__Required action__
Return each line of the listing that contains the string "images".

__Records to use__
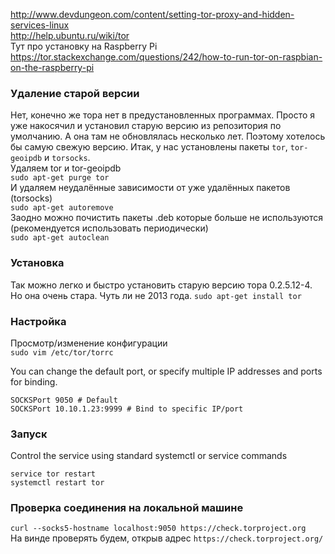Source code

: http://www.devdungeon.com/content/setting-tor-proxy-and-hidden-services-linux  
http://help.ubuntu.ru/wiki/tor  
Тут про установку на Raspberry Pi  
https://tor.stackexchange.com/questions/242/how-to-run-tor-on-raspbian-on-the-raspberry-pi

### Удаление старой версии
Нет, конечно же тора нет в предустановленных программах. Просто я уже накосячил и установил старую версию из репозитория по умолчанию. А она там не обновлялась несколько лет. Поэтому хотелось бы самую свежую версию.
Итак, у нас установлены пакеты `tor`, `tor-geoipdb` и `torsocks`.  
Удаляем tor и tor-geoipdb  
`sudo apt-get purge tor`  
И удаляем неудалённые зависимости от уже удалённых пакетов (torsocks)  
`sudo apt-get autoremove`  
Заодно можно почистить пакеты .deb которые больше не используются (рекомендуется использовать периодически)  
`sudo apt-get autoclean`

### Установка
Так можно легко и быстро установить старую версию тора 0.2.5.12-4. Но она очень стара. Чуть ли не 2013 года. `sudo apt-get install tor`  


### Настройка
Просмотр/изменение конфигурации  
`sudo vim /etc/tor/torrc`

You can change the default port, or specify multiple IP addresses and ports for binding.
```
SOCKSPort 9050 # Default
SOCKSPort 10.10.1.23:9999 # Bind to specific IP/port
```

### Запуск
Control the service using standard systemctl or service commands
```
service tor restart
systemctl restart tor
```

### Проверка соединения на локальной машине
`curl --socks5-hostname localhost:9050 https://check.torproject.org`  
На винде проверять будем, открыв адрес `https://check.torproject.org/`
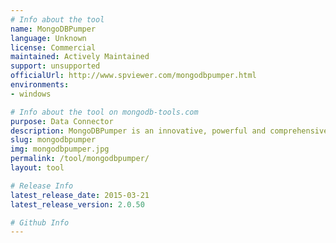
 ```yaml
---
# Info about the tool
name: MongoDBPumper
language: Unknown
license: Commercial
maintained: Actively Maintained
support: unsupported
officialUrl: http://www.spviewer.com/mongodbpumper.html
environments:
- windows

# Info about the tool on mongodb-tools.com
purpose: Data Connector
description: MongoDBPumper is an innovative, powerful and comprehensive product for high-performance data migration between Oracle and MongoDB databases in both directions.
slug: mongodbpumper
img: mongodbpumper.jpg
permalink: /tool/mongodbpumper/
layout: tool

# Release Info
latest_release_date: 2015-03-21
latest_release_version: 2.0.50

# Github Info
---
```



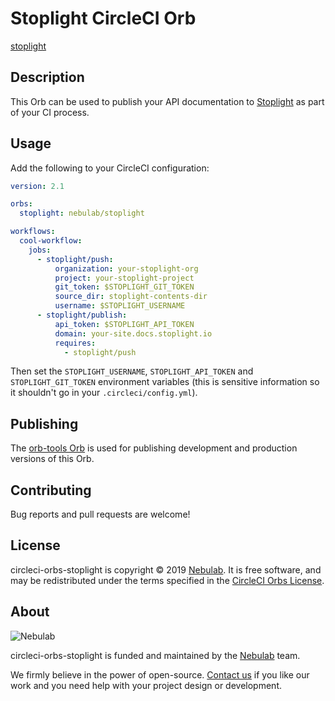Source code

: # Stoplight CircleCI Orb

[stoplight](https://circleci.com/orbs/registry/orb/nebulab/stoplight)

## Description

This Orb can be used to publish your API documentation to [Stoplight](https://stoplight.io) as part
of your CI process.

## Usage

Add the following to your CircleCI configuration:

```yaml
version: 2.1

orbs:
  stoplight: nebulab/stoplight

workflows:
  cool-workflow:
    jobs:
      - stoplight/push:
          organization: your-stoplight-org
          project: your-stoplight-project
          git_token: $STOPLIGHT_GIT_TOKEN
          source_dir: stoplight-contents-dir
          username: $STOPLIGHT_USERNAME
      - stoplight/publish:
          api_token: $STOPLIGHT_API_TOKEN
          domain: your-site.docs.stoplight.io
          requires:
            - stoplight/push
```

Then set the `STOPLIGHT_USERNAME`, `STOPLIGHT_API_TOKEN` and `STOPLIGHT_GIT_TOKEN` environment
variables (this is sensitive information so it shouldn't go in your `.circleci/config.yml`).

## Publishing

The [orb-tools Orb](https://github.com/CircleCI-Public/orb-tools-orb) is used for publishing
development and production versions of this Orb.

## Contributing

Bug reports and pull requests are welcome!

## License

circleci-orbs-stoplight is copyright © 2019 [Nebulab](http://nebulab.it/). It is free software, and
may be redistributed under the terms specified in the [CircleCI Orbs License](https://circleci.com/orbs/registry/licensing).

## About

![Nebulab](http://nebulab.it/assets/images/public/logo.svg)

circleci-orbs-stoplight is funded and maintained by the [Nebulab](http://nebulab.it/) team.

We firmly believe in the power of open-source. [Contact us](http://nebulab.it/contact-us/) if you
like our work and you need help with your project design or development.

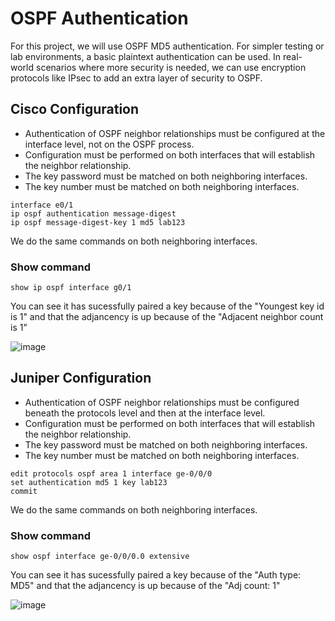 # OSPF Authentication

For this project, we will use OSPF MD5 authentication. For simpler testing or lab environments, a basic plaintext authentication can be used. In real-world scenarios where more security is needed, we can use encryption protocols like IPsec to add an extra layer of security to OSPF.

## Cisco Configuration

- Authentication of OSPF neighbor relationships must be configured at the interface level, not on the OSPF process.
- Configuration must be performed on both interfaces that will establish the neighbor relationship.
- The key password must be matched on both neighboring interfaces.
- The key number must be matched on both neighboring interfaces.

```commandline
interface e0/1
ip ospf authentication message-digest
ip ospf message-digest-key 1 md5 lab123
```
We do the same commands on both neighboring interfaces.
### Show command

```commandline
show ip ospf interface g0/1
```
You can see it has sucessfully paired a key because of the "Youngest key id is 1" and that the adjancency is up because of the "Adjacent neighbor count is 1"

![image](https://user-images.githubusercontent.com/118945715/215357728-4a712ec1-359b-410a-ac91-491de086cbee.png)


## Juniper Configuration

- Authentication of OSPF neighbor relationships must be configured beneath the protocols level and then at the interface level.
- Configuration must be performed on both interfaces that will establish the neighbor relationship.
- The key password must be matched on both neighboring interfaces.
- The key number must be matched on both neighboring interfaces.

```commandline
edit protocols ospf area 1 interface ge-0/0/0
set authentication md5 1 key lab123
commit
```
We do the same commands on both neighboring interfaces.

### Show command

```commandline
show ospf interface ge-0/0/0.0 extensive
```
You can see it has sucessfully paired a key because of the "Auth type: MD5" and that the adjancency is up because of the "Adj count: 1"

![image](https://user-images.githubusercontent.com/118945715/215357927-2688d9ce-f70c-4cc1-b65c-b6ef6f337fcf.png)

__Written answer__
![Nebulab](http://nebulab.it/assets/images/public/logo.svg)
![image](https://user-images.githubusercontent.com/118945715/215357728-4a712ec1-359b-410a-ac91-491de086cbee.png)
![image](https://user-images.githubusercontent.com/118945715/215357927-2688d9ce-f70c-4cc1-b65c-b6ef6f337fcf.png)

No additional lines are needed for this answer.